Anne faces attempted murder by Dorothy, threats on her life from two other inmates seeking the money, and fights Melanee in a catfight. When a large earthquake hits the area and demolishes the installation, Jenny (who has acquired a pistol from her outside contacts and the outwardly harmless trustee Grandma) and Melanee use the opportunity to escape with Anne to take her home to locate the money.

The downed telephone and power lines give the three girls time to escape unpursued, but Melanee is killed when Jenny and Anne take a stolen vehicle and leave her behind. When they arrive at Anne's home, Pop is still held at gunpoint by Paul. Anne admits that she hid the money and hands it over. When the Reverend arrives, Jenny is killed by Paul, but the Reverend manages to wrestle and subdue Paul down before the police arrive. Anne accepts returning to prison.

Since the film's release in 1956, the theatrical movie poster, featuring a catfight between Helen Gilbert and Joan Taylor, has become a collector's item. The poster shows the blonde haired Gilbert strangling the dark haired Taylor although that exact scene did not occur in the movie.

==Production==
This was the first of many films that Edward L. Cahn did for AIP with producer Alex Gordon. A Production Code administrator warned Gordon that any hint of lesbianism whether in speech or manners had to be eliminated from the script, but Gordon filmed them regardless. Gordon's film company Golden State Productions made the first film released by AIP, Apache Woman also starring Joan Taylor.
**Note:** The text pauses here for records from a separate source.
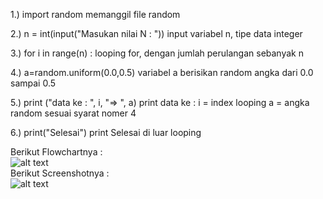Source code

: 
1.) import random
 memanggil file random

2.) n = int(input("Masukan nilai N : "))
 input variabel n, tipe data integer

3.) for i in range(n) :
 looping for, dengan jumlah perulangan sebanyak n

4.) a=random.uniform(0.0,0.5)
 variabel a berisikan random angka dari 0.0 sampai 0.5

5.) print ("data ke : ", i, "=> ", a)
 print data ke : 
   i = index looping
   a = angka random sesuai syarat nomer 4

6.) print("Selesai")
 print Selesai di luar looping

Berikut Flowchartnya : </br>
![alt text](https://raw.githubusercontent.com/arkyana/labpy03/master/latihan1/img/flow.png)</br>
Berikut Screenshotnya : </br>
![alt text](https://raw.githubusercontent.com/arkyana/labpy03/master/latihan1/img/ss.png)</br>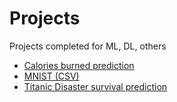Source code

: # Projects

Projects completed for ML, DL, others

+ [Calories burned prediction](CaloriesBurnedPrediction)
+ [MNIST (CSV)](MNIST)
+ [Titanic Disaster survival prediction](TitanicDisaster)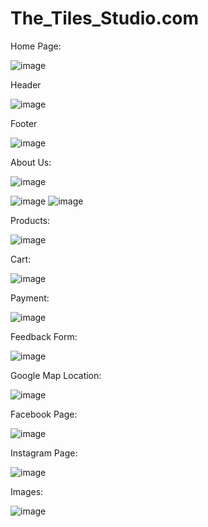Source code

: # The_Tiles_Studio.com
Home Page: 

![image](https://github.com/rutujadpawar/Tiles-Studio/assets/122771999/b803ba88-9a9d-4350-991a-d00cb2f7c8c9)

 
Header 

![image](https://github.com/rutujadpawar/Tiles-Studio/assets/122771999/8031bcff-77e6-4ca4-abb9-f63c1444086d)


Footer

![image](https://github.com/rutujadpawar/Tiles-Studio/assets/122771999/7456aa78-dd89-4942-b941-70e7c866117d)


About Us: 

![image](https://github.com/rutujadpawar/Tiles-Studio/assets/122771999/5151b40b-7a30-424b-a20f-00180607b912)

 ![image](https://github.com/rutujadpawar/Tiles-Studio/assets/122771999/6d5ffdfb-74f7-4565-bb56-c15175e48b58)
![image](https://github.com/rutujadpawar/Tiles-Studio/assets/122771999/f54c6f89-0639-4d94-aa79-89e2e57794c1)


Products: 

![image](https://github.com/rutujadpawar/Tiles-Studio/assets/122771999/77c7c657-5cfa-42ba-b3d6-4ab5eefe8941)


Cart:

![image](https://github.com/rutujadpawar/Tiles-Studio/assets/122771999/7c02e50b-bf7e-4d27-acd5-ff33f2ba379e)


Payment:

![image](https://github.com/rutujadpawar/Tiles-Studio/assets/122771999/ad62aca3-4754-4cdb-8842-c3f04c204074)


Feedback Form: 

![image](https://github.com/rutujadpawar/Tiles-Studio/assets/122771999/b1190ee0-6e13-40d1-ae98-47f80fba72f1)


Google Map Location: 

![image](https://github.com/rutujadpawar/Tiles-Studio/assets/122771999/3887761a-e8e8-4645-afa2-f0a721c7cf58)


Facebook Page:

![image](https://github.com/rutujadpawar/Tiles-Studio/assets/122771999/5737e937-234a-458f-a81b-324e8ecb83ac)


Instagram Page: 

![image](https://github.com/rutujadpawar/Tiles-Studio/assets/122771999/e5184128-2182-409c-8e31-86aead5ec83a)


Images: 

![image](https://github.com/rutujadpawar/Tiles-Studio/assets/122771999/c6e87bfc-ca34-4d51-b3ef-0e667e038366)


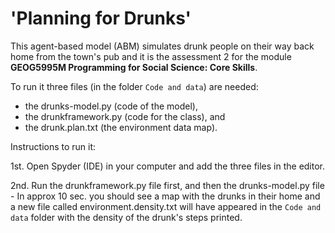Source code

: # 'Planning for Drunks'

This agent-based model (ABM) simulates drunk people on their way back home from the town's pub and it is the assessment 2 for the module **GEOG5995M Programming for Social Science: Core Skills**.   

To run it three files (in the folder `Code and data`) are needed: 

- the drunks-model.py (code of the model),
- the drunkframework.py (code for the class), and
- the drunk.plan.txt (the environment data map).

Instructions to run it:

1st. Open Spyder (IDE) in your computer and add the three files in the editor.
 
2nd. Run the drunkframework.py file first, and then the drunks-model.py file - In approx 10 sec. you should see a map with the drunks in their home and a new file called environment.density.txt will have appeared in the `Code and data` folder with the density of the drunk's steps printed.
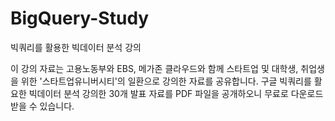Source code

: # BigQuery-Study
빅쿼리를 활용한 빅데이터 분석 강의

이 강의 자료는 고용노동부와 EBS, 메가존 클라우드와 함께 스타트업 및 대학생, 취업생을 위한 '스타트업유니버시티'의 일환으로 강의한 자료를 공유합니다.
구글 빅쿼리를 활요한 빅데이터 분석 강의한 30개 발표 자료를 PDF 파일을 공개하오니 무료로 다운로드 받을 수 있습니다. 




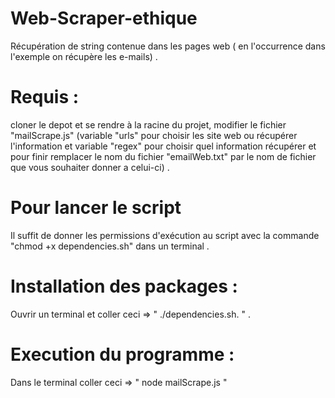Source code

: # Web-Scraper-ethique
Récupération de string contenue dans les pages web ( en l'occurrence dans l'exemple on récupère les e-mails) .

# Requis : 
cloner le depot et se rendre à la racine du projet, modifier le fichier "mailScrape.js" (variable "urls" pour choisir les site web ou récupérer l'information et variable "regex" pour choisir quel information récupérer et pour finir remplacer le nom du fichier "emailWeb.txt" par le nom de fichier que vous souhaiter donner a celui-ci) .

# Pour lancer le script
Il suffit de donner les permissions d'exécution au script avec la commande "chmod +x dependencies.sh" dans un terminal .

# Installation des packages : 
Ouvrir un terminal et coller ceci => " ./dependencies.sh. " .

# Execution du programme : 
Dans le terminal coller ceci => " node mailScrape.js "
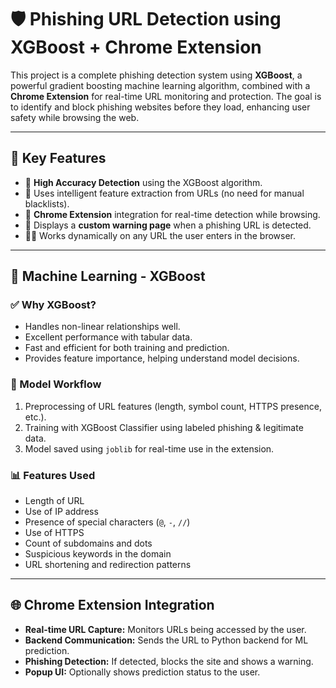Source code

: # 🛡️ Phishing URL Detection using XGBoost + Chrome Extension

This project is a complete phishing detection system using **XGBoost**, a powerful gradient boosting machine learning algorithm, combined with a **Chrome Extension** for real-time URL monitoring and protection. The goal is to identify and block phishing websites before they load, enhancing user safety while browsing the web.

---

## 🚀 Key Features

- 🎯 **High Accuracy Detection** using the XGBoost algorithm.
- 🧠 Uses intelligent feature extraction from URLs (no need for manual blacklists).
- 🔌 **Chrome Extension** integration for real-time detection while browsing.
- 🚫 Displays a **custom warning page** when a phishing URL is detected.
- 🕵️‍♂️ Works dynamically on any URL the user enters in the browser.

---


## 🧠 Machine Learning - XGBoost

### ✅ Why XGBoost?
- Handles non-linear relationships well.
- Excellent performance with tabular data.
- Fast and efficient for both training and prediction.
- Provides feature importance, helping understand model decisions.

### 🧪 Model Workflow
1. Preprocessing of URL features (length, symbol count, HTTPS presence, etc.).
2. Training with XGBoost Classifier using labeled phishing & legitimate data.
3. Model saved using `joblib` for real-time use in the extension.

### 📊 Features Used
- Length of URL
- Use of IP address
- Presence of special characters (`@`, `-`, `//`)
- Use of HTTPS
- Count of subdomains and dots
- Suspicious keywords in the domain
- URL shortening and redirection patterns

---

## 🌐 Chrome Extension Integration

- **Real-time URL Capture:** Monitors URLs being accessed by the user.
- **Backend Communication:** Sends the URL to Python backend for ML prediction.
- **Phishing Detection:** If detected, blocks the site and shows a warning.
- **Popup UI:** Optionally shows prediction status to the user.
Denning was paid a percentage of the profits.

==Critical reception==
Writing in AllMovie, author and critic Hal Erickson described the film as "a typical babes-behind-bars affair, elevated by a better than usual cast," noting that "veteran thespians [...] make worthwhile contributions to the proceedings."

== Remake ==
Cinedigm announced a remake in 2015 (along with 10 other American International Pictures properties).